Goal of the exercise → Return the records that follow, unchanged and complete.

---------- Source material

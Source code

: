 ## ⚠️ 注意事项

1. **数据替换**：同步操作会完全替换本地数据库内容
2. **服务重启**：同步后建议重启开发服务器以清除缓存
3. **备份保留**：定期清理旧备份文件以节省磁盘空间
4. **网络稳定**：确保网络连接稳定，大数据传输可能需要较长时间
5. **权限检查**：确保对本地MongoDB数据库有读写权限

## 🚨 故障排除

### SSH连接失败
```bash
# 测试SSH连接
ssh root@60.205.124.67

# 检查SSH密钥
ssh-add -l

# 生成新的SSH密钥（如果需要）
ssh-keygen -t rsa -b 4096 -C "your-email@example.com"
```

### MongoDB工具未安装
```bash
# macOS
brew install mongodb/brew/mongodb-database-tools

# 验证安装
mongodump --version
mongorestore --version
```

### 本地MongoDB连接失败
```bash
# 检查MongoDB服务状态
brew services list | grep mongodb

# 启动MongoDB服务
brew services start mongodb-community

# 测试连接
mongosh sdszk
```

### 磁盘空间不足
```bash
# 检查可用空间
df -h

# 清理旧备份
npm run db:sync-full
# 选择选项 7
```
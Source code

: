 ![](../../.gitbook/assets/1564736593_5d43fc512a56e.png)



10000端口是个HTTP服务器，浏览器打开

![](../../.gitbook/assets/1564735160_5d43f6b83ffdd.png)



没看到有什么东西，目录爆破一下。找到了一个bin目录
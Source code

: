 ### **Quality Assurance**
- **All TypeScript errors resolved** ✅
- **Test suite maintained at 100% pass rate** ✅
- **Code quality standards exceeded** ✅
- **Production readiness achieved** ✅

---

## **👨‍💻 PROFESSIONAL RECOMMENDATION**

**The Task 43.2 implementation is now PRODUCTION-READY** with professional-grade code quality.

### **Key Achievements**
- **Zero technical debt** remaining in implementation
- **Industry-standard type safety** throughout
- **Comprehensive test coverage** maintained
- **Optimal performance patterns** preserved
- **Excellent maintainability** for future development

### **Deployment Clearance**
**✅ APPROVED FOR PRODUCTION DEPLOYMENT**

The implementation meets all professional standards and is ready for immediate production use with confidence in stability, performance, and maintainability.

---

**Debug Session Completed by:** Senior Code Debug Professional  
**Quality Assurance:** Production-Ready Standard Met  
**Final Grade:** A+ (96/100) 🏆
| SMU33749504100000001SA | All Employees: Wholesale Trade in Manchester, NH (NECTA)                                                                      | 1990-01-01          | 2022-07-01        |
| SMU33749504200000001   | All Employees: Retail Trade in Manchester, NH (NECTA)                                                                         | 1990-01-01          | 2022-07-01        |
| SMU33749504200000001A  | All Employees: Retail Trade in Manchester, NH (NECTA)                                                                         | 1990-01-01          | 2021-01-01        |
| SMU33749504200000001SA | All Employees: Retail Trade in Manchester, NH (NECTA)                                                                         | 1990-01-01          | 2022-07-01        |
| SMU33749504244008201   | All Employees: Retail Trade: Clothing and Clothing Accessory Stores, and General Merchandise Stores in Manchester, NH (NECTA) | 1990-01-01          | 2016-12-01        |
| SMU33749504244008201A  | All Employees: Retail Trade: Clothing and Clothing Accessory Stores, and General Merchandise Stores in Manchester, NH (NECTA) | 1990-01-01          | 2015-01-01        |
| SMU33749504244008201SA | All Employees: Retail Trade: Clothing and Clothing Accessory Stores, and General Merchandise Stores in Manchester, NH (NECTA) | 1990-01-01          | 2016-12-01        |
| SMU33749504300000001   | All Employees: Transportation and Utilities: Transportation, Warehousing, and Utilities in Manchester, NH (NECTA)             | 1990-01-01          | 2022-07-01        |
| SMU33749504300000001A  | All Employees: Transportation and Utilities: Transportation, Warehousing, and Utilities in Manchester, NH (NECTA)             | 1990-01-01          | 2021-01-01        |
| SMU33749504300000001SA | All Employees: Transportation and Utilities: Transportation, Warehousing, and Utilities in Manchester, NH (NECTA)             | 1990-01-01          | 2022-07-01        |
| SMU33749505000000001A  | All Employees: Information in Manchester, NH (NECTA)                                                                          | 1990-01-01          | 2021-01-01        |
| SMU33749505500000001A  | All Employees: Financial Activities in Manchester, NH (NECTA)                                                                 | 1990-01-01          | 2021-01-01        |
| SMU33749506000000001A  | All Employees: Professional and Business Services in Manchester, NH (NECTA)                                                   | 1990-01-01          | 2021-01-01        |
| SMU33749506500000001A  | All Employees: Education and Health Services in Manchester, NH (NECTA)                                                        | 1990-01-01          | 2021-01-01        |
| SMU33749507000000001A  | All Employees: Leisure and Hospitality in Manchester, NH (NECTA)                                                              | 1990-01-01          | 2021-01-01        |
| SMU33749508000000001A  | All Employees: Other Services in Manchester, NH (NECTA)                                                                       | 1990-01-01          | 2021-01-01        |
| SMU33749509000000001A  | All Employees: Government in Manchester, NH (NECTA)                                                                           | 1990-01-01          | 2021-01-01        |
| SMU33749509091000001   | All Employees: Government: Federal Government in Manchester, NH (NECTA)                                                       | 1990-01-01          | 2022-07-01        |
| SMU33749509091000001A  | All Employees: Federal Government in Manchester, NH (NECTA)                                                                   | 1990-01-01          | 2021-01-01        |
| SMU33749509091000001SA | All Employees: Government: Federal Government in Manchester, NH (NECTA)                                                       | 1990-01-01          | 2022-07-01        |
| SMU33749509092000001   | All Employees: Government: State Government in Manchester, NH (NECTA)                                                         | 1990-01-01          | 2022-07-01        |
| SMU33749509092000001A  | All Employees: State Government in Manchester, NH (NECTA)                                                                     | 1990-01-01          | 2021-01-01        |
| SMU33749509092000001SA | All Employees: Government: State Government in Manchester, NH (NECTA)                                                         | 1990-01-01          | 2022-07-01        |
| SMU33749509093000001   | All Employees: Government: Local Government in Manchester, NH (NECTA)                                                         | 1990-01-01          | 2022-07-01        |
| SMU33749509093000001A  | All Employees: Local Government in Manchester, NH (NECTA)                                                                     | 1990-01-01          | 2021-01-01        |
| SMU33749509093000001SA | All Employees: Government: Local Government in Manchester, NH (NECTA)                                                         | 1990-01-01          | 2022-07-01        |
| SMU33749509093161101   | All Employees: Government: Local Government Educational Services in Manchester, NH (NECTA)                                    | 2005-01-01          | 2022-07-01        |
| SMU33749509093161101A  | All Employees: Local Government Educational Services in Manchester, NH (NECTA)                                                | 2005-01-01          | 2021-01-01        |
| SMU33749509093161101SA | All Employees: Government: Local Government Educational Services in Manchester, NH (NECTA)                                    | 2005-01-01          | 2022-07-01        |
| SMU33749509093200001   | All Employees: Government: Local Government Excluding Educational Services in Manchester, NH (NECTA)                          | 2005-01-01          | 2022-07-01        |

--------------------

Answer to the problem →
Source code

: ## ⚠️ 注意事项

1. **数据替换**：同步操作会完全替换本地数据库内容
2. **服务重启**：同步后建议重启开发服务器以清除缓存
3. **备份保留**：定期清理旧备份文件以节省磁盘空间
4. **网络稳定**：确保网络连接稳定，大数据传输可能需要较长时间
5. **权限检查**：确保对本地MongoDB数据库有读写权限

## 🚨 故障排除

### SSH连接失败
```bash
# 测试SSH连接
ssh root@60.205.124.67

# 检查SSH密钥
ssh-add -l

# 生成新的SSH密钥（如果需要）
ssh-keygen -t rsa -b 4096 -C "your-email@example.com"
```

### MongoDB工具未安装
```bash
# macOS
brew install mongodb/brew/mongodb-database-tools

# 验证安装
mongodump --version
mongorestore --version
```

### 本地MongoDB连接失败
```bash
# 检查MongoDB服务状态
brew services list | grep mongodb

# 启动MongoDB服务
brew services start mongodb-community

# 测试连接
mongosh sdszk
```

### 磁盘空间不足
```bash
# 检查可用空间
df -h

# 清理旧备份
npm run db:sync-full
# 选择选项 7
```
Source code

: ![](../../.gitbook/assets/1564736593_5d43fc512a56e.png)



10000端口是个HTTP服务器，浏览器打开

![](../../.gitbook/assets/1564735160_5d43f6b83ffdd.png)



没看到有什么东西，目录爆破一下。找到了一个bin目录
Source code

: ### **Quality Assurance**
- **All TypeScript errors resolved** ✅
- **Test suite maintained at 100% pass rate** ✅
- **Code quality standards exceeded** ✅
- **Production readiness achieved** ✅

---

## **👨‍💻 PROFESSIONAL RECOMMENDATION**

**The Task 43.2 implementation is now PRODUCTION-READY** with professional-grade code quality.

### **Key Achievements**
- **Zero technical debt** remaining in implementation
- **Industry-standard type safety** throughout
- **Comprehensive test coverage** maintained
- **Optimal performance patterns** preserved
- **Excellent maintainability** for future development

### **Deployment Clearance**
**✅ APPROVED FOR PRODUCTION DEPLOYMENT**

The implementation meets all professional standards and is ready for immediate production use with confidence in stability, performance, and maintainability.

---

**Debug Session Completed by:** Senior Code Debug Professional  
**Quality Assurance:** Production-Ready Standard Met  
**Final Grade:** A+ (96/100) 🏆
| SMU33749504100000001SA | All Employees: Wholesale Trade in Manchester, NH (NECTA)                                                                      | 1990-01-01          | 2022-07-01        |
| SMU33749504200000001   | All Employees: Retail Trade in Manchester, NH (NECTA)                                                                         | 1990-01-01          | 2022-07-01        |
| SMU33749504200000001A  | All Employees: Retail Trade in Manchester, NH (NECTA)                                                                         | 1990-01-01          | 2021-01-01        |
| SMU33749504200000001SA | All Employees: Retail Trade in Manchester, NH (NECTA)                                                                         | 1990-01-01          | 2022-07-01        |
| SMU33749504244008201   | All Employees: Retail Trade: Clothing and Clothing Accessory Stores, and General Merchandise Stores in Manchester, NH (NECTA) | 1990-01-01          | 2016-12-01        |
| SMU33749504244008201A  | All Employees: Retail Trade: Clothing and Clothing Accessory Stores, and General Merchandise Stores in Manchester, NH (NECTA) | 1990-01-01          | 2015-01-01        |
| SMU33749504244008201SA | All Employees: Retail Trade: Clothing and Clothing Accessory Stores, and General Merchandise Stores in Manchester, NH (NECTA) | 1990-01-01          | 2016-12-01        |
| SMU33749504300000001   | All Employees: Transportation and Utilities: Transportation, Warehousing, and Utilities in Manchester, NH (NECTA)             | 1990-01-01          | 2022-07-01        |
| SMU33749504300000001A  | All Employees: Transportation and Utilities: Transportation, Warehousing, and Utilities in Manchester, NH (NECTA)             | 1990-01-01          | 2021-01-01        |
| SMU33749504300000001SA | All Employees: Transportation and Utilities: Transportation, Warehousing, and Utilities in Manchester, NH (NECTA)             | 1990-01-01          | 2022-07-01        |
| SMU33749505000000001A  | All Employees: Information in Manchester, NH (NECTA)                                                                          | 1990-01-01          | 2021-01-01        |
| SMU33749505500000001A  | All Employees: Financial Activities in Manchester, NH (NECTA)                                                                 | 1990-01-01          | 2021-01-01        |
| SMU33749506000000001A  | All Employees: Professional and Business Services in Manchester, NH (NECTA)                                                   | 1990-01-01          | 2021-01-01        |
| SMU33749506500000001A  | All Employees: Education and Health Services in Manchester, NH (NECTA)                                                        | 1990-01-01          | 2021-01-01        |
| SMU33749507000000001A  | All Employees: Leisure and Hospitality in Manchester, NH (NECTA)                                                              | 1990-01-01          | 2021-01-01        |
| SMU33749508000000001A  | All Employees: Other Services in Manchester, NH (NECTA)                                                                       | 1990-01-01          | 2021-01-01        |
| SMU33749509000000001A  | All Employees: Government in Manchester, NH (NECTA)                                                                           | 1990-01-01          | 2021-01-01        |
| SMU33749509091000001   | All Employees: Government: Federal Government in Manchester, NH (NECTA)                                                       | 1990-01-01          | 2022-07-01        |
| SMU33749509091000001A  | All Employees: Federal Government in Manchester, NH (NECTA)                                                                   | 1990-01-01          | 2021-01-01        |
| SMU33749509091000001SA | All Employees: Government: Federal Government in Manchester, NH (NECTA)                                                       | 1990-01-01          | 2022-07-01        |
| SMU33749509092000001   | All Employees: Government: State Government in Manchester, NH (NECTA)                                                         | 1990-01-01          | 2022-07-01        |
| SMU33749509092000001A  | All Employees: State Government in Manchester, NH (NECTA)                                                                     | 1990-01-01          | 2021-01-01        |
| SMU33749509092000001SA | All Employees: Government: State Government in Manchester, NH (NECTA)                                                         | 1990-01-01          | 2022-07-01        |
| SMU33749509093000001   | All Employees: Government: Local Government in Manchester, NH (NECTA)                                                         | 1990-01-01          | 2022-07-01        |
| SMU33749509093000001A  | All Employees: Local Government in Manchester, NH (NECTA)                                                                     | 1990-01-01          | 2021-01-01        |
| SMU33749509093000001SA | All Employees: Government: Local Government in Manchester, NH (NECTA)                                                         | 1990-01-01          | 2022-07-01        |
| SMU33749509093161101   | All Employees: Government: Local Government Educational Services in Manchester, NH (NECTA)                                    | 2005-01-01          | 2022-07-01        |
| SMU33749509093161101A  | All Employees: Local Government Educational Services in Manchester, NH (NECTA)                                                | 2005-01-01          | 2021-01-01        |
| SMU33749509093161101SA | All Employees: Government: Local Government Educational Services in Manchester, NH (NECTA)                                    | 2005-01-01          | 2022-07-01        |
| SMU33749509093200001   | All Employees: Government: Local Government Excluding Educational Services in Manchester, NH (NECTA)                          | 2005-01-01          | 2022-07-01        |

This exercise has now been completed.